# TASK GOAL:
Only one stretch of the data below is needed. Output the lines from the one with "- **Individual Work" up to and including the one with "- Add credentials", exactly as they stand.

# RECORDS PROVIDED:

::::::::

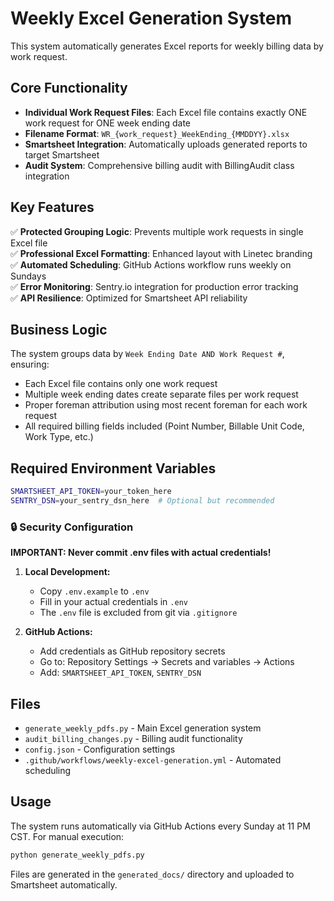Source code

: # Weekly Excel Generation System

This system automatically generates Excel reports for weekly billing data by work request.

## Core Functionality

- **Individual Work Request Files**: Each Excel file contains exactly ONE work request for ONE week ending date
- **Filename Format**: `WR_{work_request}_WeekEnding_{MMDDYY}.xlsx`
- **Smartsheet Integration**: Automatically uploads generated reports to target Smartsheet
- **Audit System**: Comprehensive billing audit with BillingAudit class integration

## Key Features

✅ **Protected Grouping Logic**: Prevents multiple work requests in single Excel file  
✅ **Professional Excel Formatting**: Enhanced layout with Linetec branding  
✅ **Automated Scheduling**: GitHub Actions workflow runs weekly on Sundays  
✅ **Error Monitoring**: Sentry.io integration for production error tracking  
✅ **API Resilience**: Optimized for Smartsheet API reliability  

## Business Logic

The system groups data by `Week Ending Date AND Work Request #`, ensuring:
- Each Excel file contains only one work request
- Multiple week ending dates create separate files per work request
- Proper foreman attribution using most recent foreman for each work request
- All required billing fields included (Point Number, Billable Unit Code, Work Type, etc.)

## Required Environment Variables

```bash
SMARTSHEET_API_TOKEN=your_token_here
SENTRY_DSN=your_sentry_dsn_here  # Optional but recommended
```

### 🔒 Security Configuration

**IMPORTANT: Never commit .env files with actual credentials!**

1. **Local Development:**
   - Copy `.env.example` to `.env`
   - Fill in your actual credentials in `.env`
   - The `.env` file is excluded from git via `.gitignore`

2. **GitHub Actions:**
   - Add credentials as GitHub repository secrets
   - Go to: Repository Settings → Secrets and variables → Actions
   - Add: `SMARTSHEET_API_TOKEN`, `SENTRY_DSN`

## Files

- `generate_weekly_pdfs.py` - Main Excel generation system
- `audit_billing_changes.py` - Billing audit functionality
- `config.json` - Configuration settings
- `.github/workflows/weekly-excel-generation.yml` - Automated scheduling

## Usage

The system runs automatically via GitHub Actions every Sunday at 11 PM CST. For manual execution:

```bash
python generate_weekly_pdfs.py
```

Files are generated in the `generated_docs/` directory and uploaded to Smartsheet automatically.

::::::::

# RESULT OF THIS EXERCISE:
- **Individual Work Request Files**: Each Excel file contains exactly ONE work request for ONE week ending date
- **Filename Format**: `WR_{work_request}_WeekEnding_{MMDDYY}.xlsx`
- **Smartsheet Integration**: Automatically uploads generated reports to target Smartsheet
- **Audit System**: Comprehensive billing audit with BillingAudit class integration

## Key Features

✅ **Protected Grouping Logic**: Prevents multiple work requests in single Excel file  
✅ **Professional Excel Formatting**: Enhanced layout with Linetec branding  
✅ **Automated Scheduling**: GitHub Actions workflow runs weekly on Sundays  
✅ **Error Monitoring**: Sentry.io integration for production error tracking  
✅ **API Resilience**: Optimized for Smartsheet API reliability  

## Business Logic

The system groups data by `Week Ending Date AND Work Request #`, ensuring:
- Each Excel file contains only one work request
- Multiple week ending dates create separate files per work request
- Proper foreman attribution using most recent foreman for each work request
- All required billing fields included (Point Number, Billable Unit Code, Work Type, etc.)

## Required Environment Variables

```bash
SMARTSHEET_API_TOKEN=your_token_here
SENTRY_DSN=your_sentry_dsn_here  # Optional but recommended
```

### 🔒 Security Configuration

**IMPORTANT: Never commit .env files with actual credentials!**

1. **Local Development:**
   - Copy `.env.example` to `.env`
   - Fill in your actual credentials in `.env`
   - The `.env` file is excluded from git via `.gitignore`

2. **GitHub Actions:**
   - Add credentials as GitHub repository secrets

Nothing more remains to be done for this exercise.